Until today, I didn't fully appreciate how aggressive Google had become with its desire to own datacenters around the world. Of course I have heard countless stories of the massive server farms Google operates. One rumor even suggested Google built a meaningful single digit percentage of all PCs last year.
Still, I was stunned to learn from a young New York based startup about its recent run-in with a hosting service provider (HSP). As background, this startup serves about 1.5 billion monthly page views out of its single datacenter in New York. That's a lot of data, which makes this company a reasonably attractive HSP customer.

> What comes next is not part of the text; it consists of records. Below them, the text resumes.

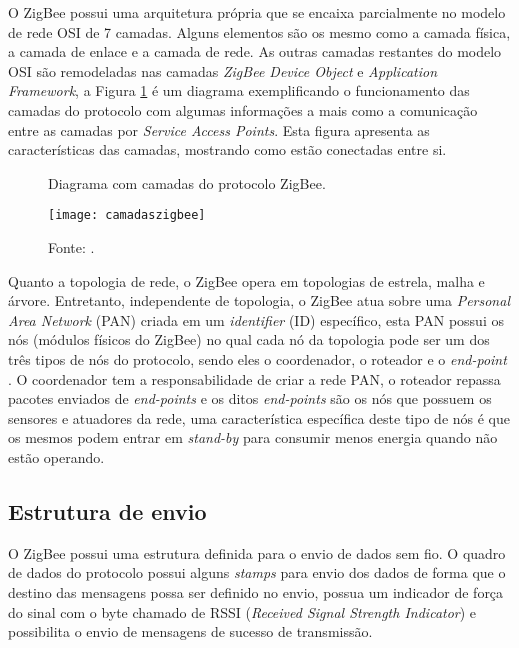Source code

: O ZigBee possui uma arquitetura própria que se encaixa parcialmente no modelo de rede OSI de 7 camadas\cite{gislason2008zigbee}. Alguns elementos são os mesmo como a camada física, a camada de enlace e a camada de rede. As outras camadas restantes do modelo OSI são remodeladas nas camadas \textit{ZigBee Device Object} e \textit{Application Framework}, a Figura \ref{fig:camadaszigbee} é um diagrama exemplificando o funcionamento das camadas do protocolo com algumas informações a mais como a comunicação entre as camadas por \textit{Service Access Points}. Esta figura apresenta as características das camadas, mostrando como estão conectadas entre si.


\begin{figure}[!htb]
	\centering
		\caption{Diagrama com camadas do protocolo ZigBee.}
		\texttt{[image: camadaszigbee]} 
		\caption*{Fonte: \cite{gislason2008zigbee}.}
		\label{fig:camadaszigbee}
\end{figure} 

Quanto a topologia de rede, o ZigBee opera em topologias de estrela, malha e árvore. Entretanto, independente de topologia, o ZigBee atua sobre uma \textit{Personal Area Network} (PAN) criada em um \textit{identifier} (ID) específico, esta PAN possui os nós (módulos físicos do ZigBee) no qual cada nó da topologia pode ser um dos três tipos de nós do protocolo, sendo eles o coordenador, o roteador e o \textit{end-point} \cite{elahi2009zigbee}. O coordenador tem a responsabilidade de criar a rede PAN, o roteador repassa pacotes enviados de \textit{end-points} e os ditos \textit{end-points} são os nós que possuem os sensores e atuadores da rede, uma característica específica deste tipo de nós é que os mesmos podem entrar em \textit{stand-by} para consumir menos energia quando não estão operando.    

\subsection{Estrutura de envio}
O ZigBee possui uma estrutura definida para o envio de dados sem fio. O quadro de dados do protocolo possui alguns \textit{stamps} para envio dos dados de forma que o destino das mensagens possa ser definido no envio, possua um indicador de força do sinal com o byte chamado de RSSI (\textit{Received Signal Strength Indicator}) e possibilita o envio de mensagens de sucesso de transmissão. 

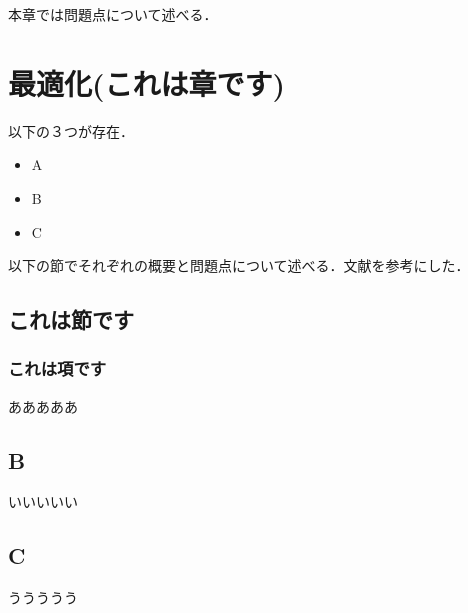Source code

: 本章では問題点について述べる．

\section{最適化(これは章です)} %
以下の３つが存在．
\begin{itemize} %
    \item A
    \item B
    \item C
\end{itemize}
    
以下の節でそれぞれの概要と問題点について述べる．文献\cite{hmdf}を参考にした．%
\subsection{これは節です} %
\subsubsection{これは項です} %
あああああ
\subsection{B}
いいいいい
\subsection{C}
ううううう




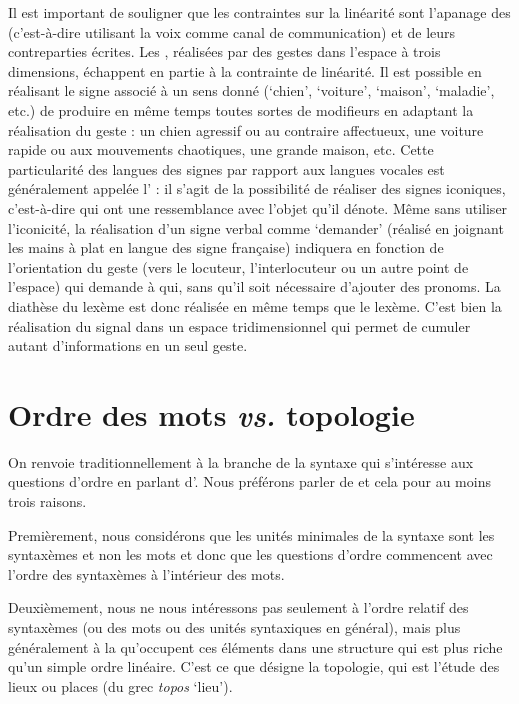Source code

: {     Il est important de souligner que les contraintes sur la linéarité sont l’apanage des  (c’est-à-dire utilisant la voix comme canal de communication) et de leurs contreparties écrites. Les , réalisées par des gestes dans l’espace à trois dimensions, échappent en partie à la contrainte de linéarité. Il est possible en réalisant le signe associé à un sens donné (‘chien’, ‘voiture’, ‘maison’, ‘maladie’, etc.) de produire en même temps toutes sortes de modifieurs en adaptant la réalisation du geste : un chien agressif ou au contraire affectueux, une voiture rapide ou aux mouvements chaotiques, une grande maison, etc. Cette particularité des langues des signes par rapport aux langues vocales est généralement appelée l’ : il s’agit de la possibilité de réaliser des signes iconiques, c’est-à-dire qui ont une ressemblance avec l’objet qu’il dénote. Même sans utiliser l’iconicité, la réalisation d’un signe verbal comme ‘demander’ (réalisé en joignant les mains à plat en langue des signe française) indiquera en fonction de l’orientation du geste (vers le locuteur, l’interlocuteur ou un autre point de l’espace) qui demande à qui, sans qu’il soit nécessaire d’ajouter des pronoms. La diathèse du lexème est donc réalisée en même temps que le lexème. C’est bien la réalisation du signal dans un espace tridimensionnel qui permet de cumuler autant d’informations en un seul geste.
}
\section{Ordre des mots \textit{vs.} topologie}\label{sec:3.5.2}

On renvoie traditionnellement à la branche de la syntaxe qui s’intéresse aux questions d’ordre en parlant d’. Nous préférons parler de  et cela pour au moins trois raisons.

Premièrement, nous considérons que les unités minimales de la syntaxe sont les syntaxèmes et non les mots et donc que les questions d’ordre commencent avec l’ordre des syntaxèmes à l’intérieur des mots.

Deuxièmement, nous ne nous intéressons pas seulement à l’ordre relatif des syntaxèmes (ou des mots ou des unités syntaxiques en général), mais plus généralement à la  qu’occupent ces éléments dans une structure qui est plus riche qu’un simple ordre linéaire. C’est ce que désigne la topologie, qui est l’étude des lieux ou places (du grec \textit{topos} ‘lieu’).

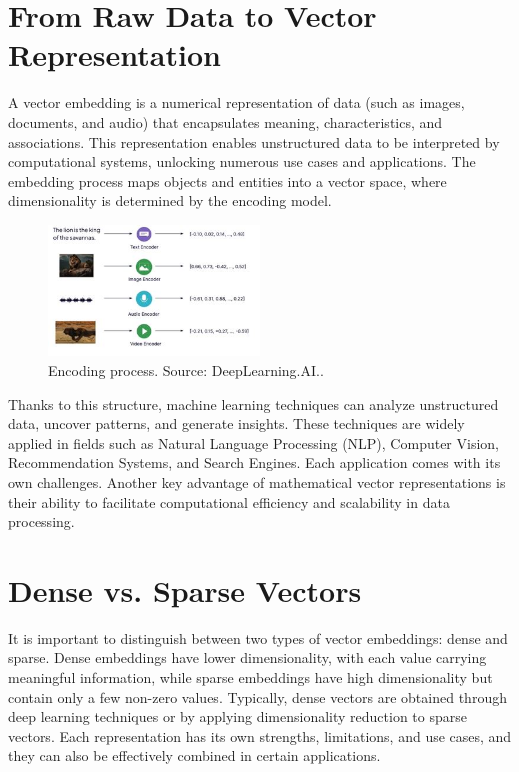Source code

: \section{From Raw Data to Vector Representation}
A vector embedding is a numerical representation of data (such as images, documents, and audio) that encapsulates meaning, characteristics, and associations. This representation enables unstructured data to be interpreted by computational systems, unlocking numerous use cases and applications. The embedding process maps objects and entities into a vector space, where dimensionality is determined by the encoding model.

\begin{figure}[h]
    \centering
    \includegraphics[width=0.5\textwidth]{IMAGES/encode.JPG}
    \caption[Encoding process.]{Encoding process. Source: DeepLearning.AI.\footnotemark.}
    \label{fig:Encoding}
\end{figure}


Thanks to this structure, machine learning techniques can analyze unstructured data, uncover patterns, and generate insights. These techniques are widely applied in fields such as Natural Language Processing (NLP), Computer Vision, Recommendation Systems, and Search Engines. Each application comes with its own challenges. Another key advantage of mathematical vector representations is their ability to facilitate computational efficiency and scalability in data processing.
\section{Dense vs. Sparse Vectors}

It is important to distinguish between two types of vector embeddings: dense and sparse. Dense embeddings have lower dimensionality, with each value carrying meaningful information, while sparse embeddings have high dimensionality but contain only a few non-zero values. Typically, dense vectors are obtained through deep learning techniques or by applying dimensionality reduction to sparse vectors. Each representation has its own strengths, limitations, and use cases, and they can also be effectively combined in certain applications.

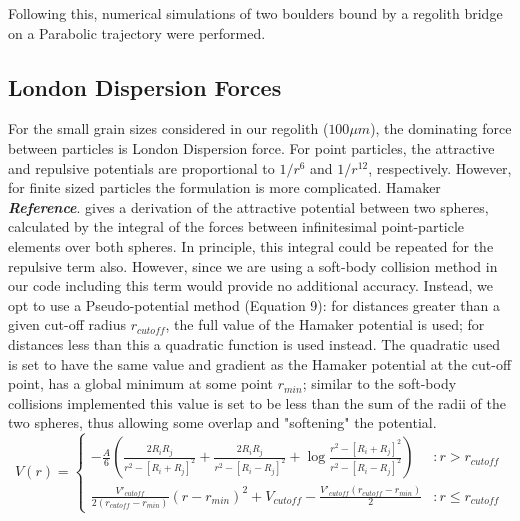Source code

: \documentclass[letterpaper, preprint, paper,11pt]{AAS}	%
\begin{document}
Following this, numerical simulations of two boulders bound by a regolith bridge on a Parabolic trajectory were performed. 


\subsection{London Dispersion Forces}

For the small grain sizes considered in our regolith ($100\mu m$), the dominating force between particles is London Dispersion force. For point particles, the attractive and repulsive potentials are proportional to $1/r^6$ and $1/r^{12}$, respectively. However, for finite sized particles the formulation is more complicated. Hamaker \textbf{\emph{Reference}}. gives a derivation of the attractive potential between two spheres, calculated by the integral of the forces between infinitesimal point-particle elements over both spheres. In principle, this integral could be repeated for the repulsive term also. However, since we are using a soft-body collision method in our code including this term would provide no additional accuracy. Instead, we opt to use a Pseudo-potential method (Equation 9): for distances greater than a given cut-off radius $r_{cutoff}$, the full value of the Hamaker potential is used; for distances less than this a quadratic function is used instead. The quadratic used is set to have the same value and gradient as the Hamaker potential at the cut-off point, has a global minimum at some point $r_{min}$; similar to the soft-body collisions implemented this value is set to be less than the sum of the radii of the two spheres, thus allowing some overlap and "softening" the potential. 
\begin{equation}
V(r) = \left\{
\begin{array}{lr}
-\frac{A}{6}\left(\frac{2R_iR_j}{r^2-[R_i+R_j]^2}+\frac{2R_iR_j}{r^2-[R_i-R_j]^2}+\log\frac{r^2-[R_i+R_j]^2}{r^2-[R_i-R_j]^2}\right) & : r > r_{cutoff}\\
\frac{V'_{cutoff}}{2(r_{cutoff}-r_{min})}(r-r_{min})^2+V_{cutoff} - \frac{V'_{cutoff}(r_{cutoff}-r_{min})}{2} & : r \leq r_{cutoff}
\end{array}
\right.
\end{equation}
\end{document}
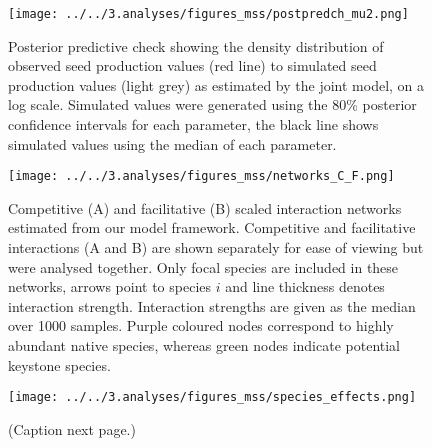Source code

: \documentclass[a4,12pt]{article}
\begin{document}
    \begin{figure}[H]
        \texttt{[image: ../../3.analyses/figures\_mss/postpredch\_mu2.png]}
        \caption{Posterior predictive check showing the density distribution of observed seed production values (red line) to simulated seed production values (light grey) as estimated by the joint model, on a log scale. Simulated values were generated using the 80\% posterior confidence intervals for each parameter, the black line shows simulated values using the median of each parameter. }
        \label{fig:ppcheckmu2}
    \end{figure}

    \begin{figure}[H]
        \begin{centering}
        \texttt{[image: ../../3.analyses/figures\_mss/networks\_C\_F.png]}
        \caption{Competitive (A) and facilitative (B) scaled interaction networks estimated from our model framework. Competitive and facilitative interactions (A and B) are shown separately for ease of viewing but were analysed together. Only focal species are included in these networks, arrows point to species $i$ and line thickness denotes interaction strength. Interaction strengths are given as the median over 1000 samples. Purple coloured nodes correspond to highly abundant native species, whereas green nodes indicate potential keystone species.}
        \label{fig:netwks}
       \end{centering}
    \end{figure}  


    \begin{figure}[H]
        \begin{centering}
        \texttt{[image: ../../3.analyses/figures\_mss/species\_effects.png]}
        \caption{(Caption next page.)}
        \label{fig:species}
        \end{centering}
    \end{figure} 
\end{document}
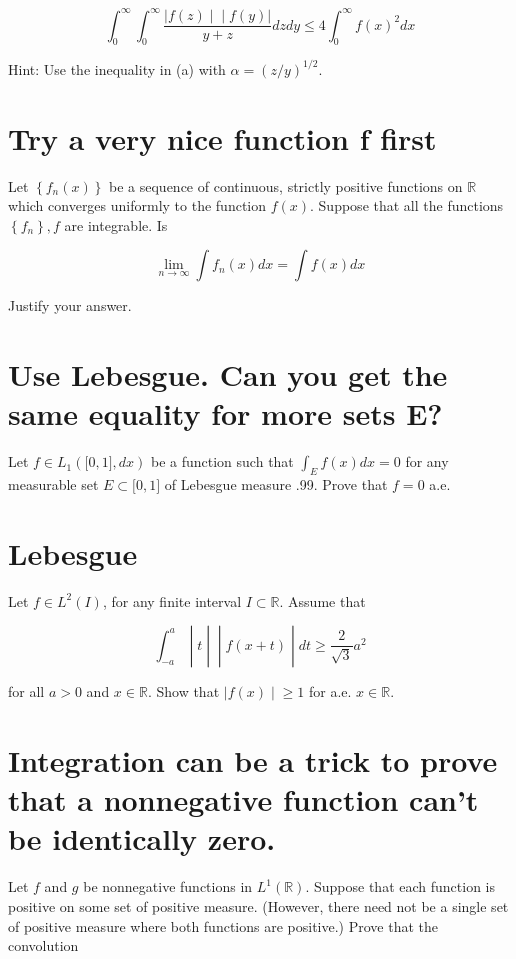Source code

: \[\int_{0}^{\infty}\int_{0}^{\infty}\frac{\left. |f(z) \middle| \middle| f(y)| \right.}{y + z}dzdy \leq 4\int_{0}^{\infty}f(x)^{2}dx\]

Hint: Use the inequality in (a) with \(\alpha = (z/y)^{1/2}\).

\chapter{Try a very nice function f first}\label{try-a-very-nice-function-f-first}

Let \(\left\{ {f_{n}(x)} \right\}\) be a sequence of continuous, strictly positive functions on \(\mathbb{R}\) which converges uniformly to the function \(f(x)\). Suppose that all the functions \(\left\{ f_{n} \right\},f\) are integrable. Is

\[\lim\limits_{n\rightarrow\infty}\int f_{n}(x)dx = \int f(x)dx\]

Justify your answer.

\chapter{Use Lebesgue. Can you get the same equality for more sets E?}

Let \(f \in L_{1}(\lbrack 0,1\rbrack,dx)\) be a function such that \(\int_{E}f(x)dx = 0\) for any measurable set \(E \subset \lbrack 0,1\rbrack\) of Lebesgue measure .99. Prove that \(f = 0\) a.e.

\chapter{Lebesgue}\label{lebesgue}

Let \(f \in L^{2}(I)\), for any finite interval \(I \subset \mathbb{R}\). Assume that

\[\left. \int_{- a}^{a} \middle| t \middle| \middle| f(x + t) \middle| dt \geq \frac{2}{\sqrt{3}}a^{2} \right.\]

for all \(a > 0\) and \(x \in \mathbb{R}\). Show that \(\left. |f(x) \middle| \geq 1 \right.\) for a.e. \(x \in \mathbb{R}\).

\chapter{Integration can be a trick to prove that a nonnegative function can't be identically zero.}

Let \(f\) and \(g\) be nonnegative functions in \(L^{1}(\mathbb{R})\). Suppose that each function is positive on some set of positive measure. (However, there need not be a single set of positive measure where both functions are positive.) Prove that the convolution

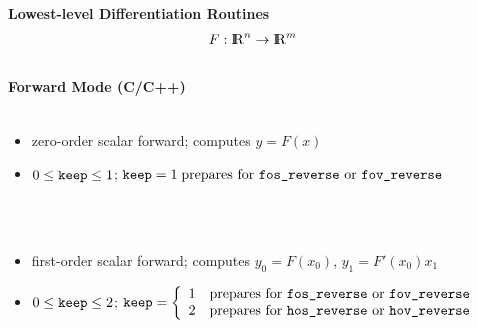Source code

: \documentclass[12pt,oneside,a4paper]{article}
\newcommand{\R}{{ {\rm I} \kern -.225em {\rm R} }}
\begin{document}
\newpage
\begin{center}\Large
{\Huge \bf Lowest-level Differentiation Routines}\\[-0.5ex]
\begin{align*}
   & F:\R^n\rightarrow\R^m
\end{align*}\\[0.5ex]
{\Large \bf  Forward Mode (C/C++)}\\[2ex]
%
\\[2ex]
\begin{minipage}[h]{14cm}
\small 
\begin{itemize}
\item zero-order scalar forward; computes $y=F\left(x\right)$
\item $0\leq\text{\tt keep}\leq 1$; 
      $\text{\tt keep}=1\;\text{prepares for {\tt fos\_reverse} 
                                          or {\tt fov\_reverse}}$
\end{itemize}
\end{minipage}\\[2ex]
%
\\[2ex]
\begin{minipage}[h]{14cm}
\small 
\begin{itemize}
\item first-order scalar forward; computes $y_0=F\left(x_0\right)$,
      $y_1=F'\left(x_0\right)x_1$
\item $0\leq\text{\tt keep}\leq 2$; 
      $\text{\tt keep} = \left\{\begin{array}{cl}
       1 & \text{prepares for {\tt fos\_reverse} or {\tt fov\_reverse}} \\
       2 & \text{prepares for {\tt hos\_reverse} or {\tt hov\_reverse}}
       \end{array}\right.$ 
\end{itemize}
\end{minipage}\\[2ex]
%
\end{center}
\end{document}
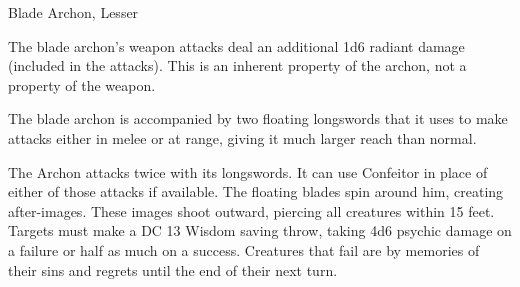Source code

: \begin{DndMonster}{Blade Archon, Lesser}
	\DndMonsterBasics[armor-class={15 (scale mail)}, hit-points={60}, speed={30 ft., fly 50 ft. (hover)}]
	\DndMonsterDetails[skills={Athletics +6}, damage-resistances={radiant}, damage-immunities={poison}, senses={darkvision 60 ft., passive Perception 19}, languages={celestial}, challenge={3:3}]

	 The blade archon's weapon attacks deal an additional 1d6 radiant damage (included in the attacks). This is an inherent property of the archon, not a property of the weapon.
	
	 The blade archon is accompanied by two floating longswords that it uses to make attacks either in melee or at range, giving it much larger reach than normal.
	
	 The Archon attacks twice with its longswords. It can use Confeitor in place of either of those attacks if available.
	\DndMonsterAttack[
		name=Floating Longsword,
		distance=both,
		type=weapon,
		mod=+6,
		reach=20 ft.,
		dmg=\DndDice{1d10+4},
		dmg-type=slashing,
		plus-dmg=\DndDice{1d6},
		plus-dmg-type=radiant
	]
	 The floating blades spin around him, creating after-images. These images shoot outward, piercing all creatures within 15 feet. Targets must make a DC 13 Wisdom saving throw, taking 4d6 psychic damage on a failure or half as much on a success. Creatures that fail are  by memories of their sins and regrets until the end of their next turn.
\end{DndMonster}


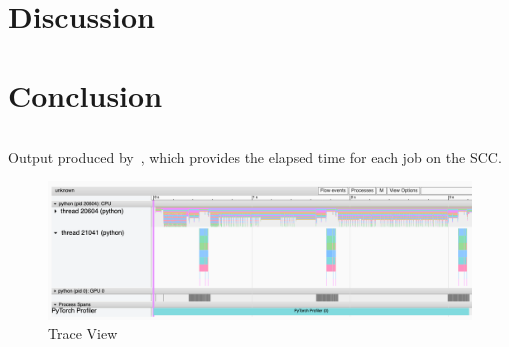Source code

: \documentclass[12pt, a4paper, hidelinks]{article}
\begin{document}
\section{Discussion}
\label{sec:discussion}

\section{Conclusion}
\label{sec:conclusion}




\newpage
\printbibliography[heading=bibintoc]

\appendix
\break

\renewcommand*{\thepage}{A\arabic{page}}

\begin{listing}[H]
\inputminted[xleftmargin=1em,linenos]{python}{./assets/sacct.out}
\caption[Sacct output]{Output produced by~, which provides the elapsed time for each job on the \ac{SCC}.}
\label{lst:sacct_out}
\end{listing}

\begin{figure}[H]
\centering
\includegraphics[width=1\textwidth]{./assets/scap_gtx1080_profiler-torch_batch-size-64_14650758_trace-view}
\caption*{Trace View}
\label{fig:scap_gtx1080_profiler-torch_batch-size-64_14650758_trace-view}
\end{figure}
\end{document}
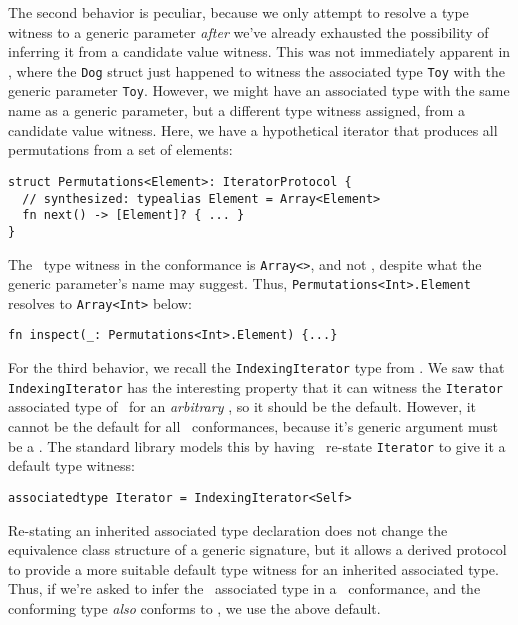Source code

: \documentclass[../generics]{subfiles}
\begin{document}
\begin{example}
The second behavior is peculiar, because we only attempt to resolve a type witness to a generic parameter \emph{after} we've already exhausted the possibility of inferring it from a candidate value witness. This was not immediately apparent in , where the \texttt{Dog} struct just happened to witness the associated type \texttt{Toy} with the generic parameter \texttt{Toy}. However, we might have an associated type with the same name as a generic parameter, but a different type witness assigned, from a candidate value witness. Here, we have a hypothetical iterator that produces all permutations from a set of elements:
\begin{Verbatim}
struct Permutations<Element>: IteratorProtocol {
  // synthesized: typealias Element = Array<Element>
  fn next() -> [Element]? { ... }
}
\end{Verbatim}
The \nElement\ type witness in the conformance is \texttt{Array<\rT>}, and not \rT, despite what the generic parameter's name may suggest. Thus, \texttt{Permutations<Int>.Element} resolves to \texttt{Array<Int>} below:
\begin{Verbatim}
fn inspect(_: Permutations<Int>.Element) {...}
\end{Verbatim}
\end{example}

\begin{example}
For the third behavior, we recall the \texttt{IndexingIterator} type from . We saw that \texttt{IndexingIterator} has the interesting property that it can witness the \texttt{Iterator} associated type of \tSequence\ for an \emph{arbitrary} \tCollection, so it should be the default. However, it cannot be the default for all \tSequence\ conformances, because it's generic argument must be a \tCollection. The standard library models this by having \tCollection\ re-state \texttt{Iterator} to give it a default type witness:
\begin{Verbatim}
associatedtype Iterator = IndexingIterator<Self>
\end{Verbatim}
Re-stating an inherited associated type declaration does not change the equivalence class structure of a generic signature, but it allows a derived protocol to provide a more suitable default type witness for an inherited associated type. Thus, if we're asked to infer the \nIterator\ associated type in a \tSequence\ conformance, and the conforming type \emph{also} conforms to \tCollection, we use the above default.
\end{example}
\end{document}
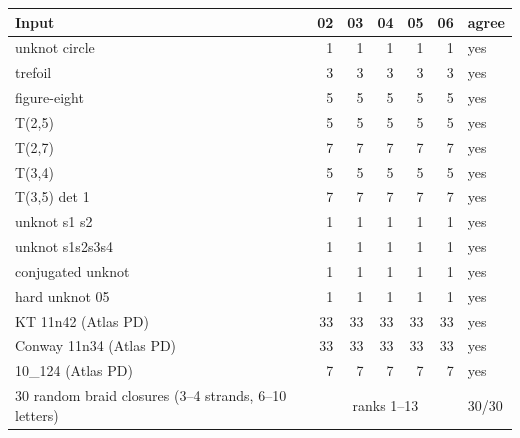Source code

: \begin{tabular}{@{}lrrrrrl@{}}
\toprule
Input & 02 & 03 & 04 & 05 & 06 & agree \\
\midrule
unknot circle & 1 & 1 & 1 & 1 & 1 & yes \\
trefoil & 3 & 3 & 3 & 3 & 3 & yes \\
figure-eight & 5 & 5 & 5 & 5 & 5 & yes \\
T(2,5) & 5 & 5 & 5 & 5 & 5 & yes \\
T(2,7) & 7 & 7 & 7 & 7 & 7 & yes \\
T(3,4) & 5 & 5 & 5 & 5 & 5 & yes \\
T(3,5) det 1 & 7 & 7 & 7 & 7 & 7 & yes \\
unknot s1 s2 & 1 & 1 & 1 & 1 & 1 & yes \\
unknot s1s2s3s4 & 1 & 1 & 1 & 1 & 1 & yes \\
conjugated unknot & 1 & 1 & 1 & 1 & 1 & yes \\
hard unknot 05 & 1 & 1 & 1 & 1 & 1 & yes \\
KT 11n42 (Atlas PD) & 33 & 33 & 33 & 33 & 33 & yes \\
Conway 11n34 (Atlas PD) & 33 & 33 & 33 & 33 & 33 & yes \\
10\_124 (Atlas PD) & 7 & 7 & 7 & 7 & 7 & yes \\
\midrule
30 random braid closures (3--4 strands, 6--10 letters) & \multicolumn{5}{c}{ranks 1--13} & 30/30 \\
\bottomrule
\end{tabular}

A few months ago, its HSP informed the startup that it would not be able to add any more servers to its cage. There was plenty of physical space in the cage, but the HSP claimed it was out of power. There were not enough volts to power any additional servers.
At first, the startup figured someone at the HSP was going to be fired for making such a stupid miscalcuation. How could they not design the place with enough power to operate cages chock full of servers? It just didn't make sense... until they learned what was really going on.
Google had moved to town. It appears Google is trying to purchase as much datacenter capacity as it can find. It offered a certain New York City HSP so much money that the HSP started mistreating its own customers to get them to leave so Google's appetite could be satisfied.
Let this be a warning to other HSP customers around the globe -- beware the day that Google moves to town.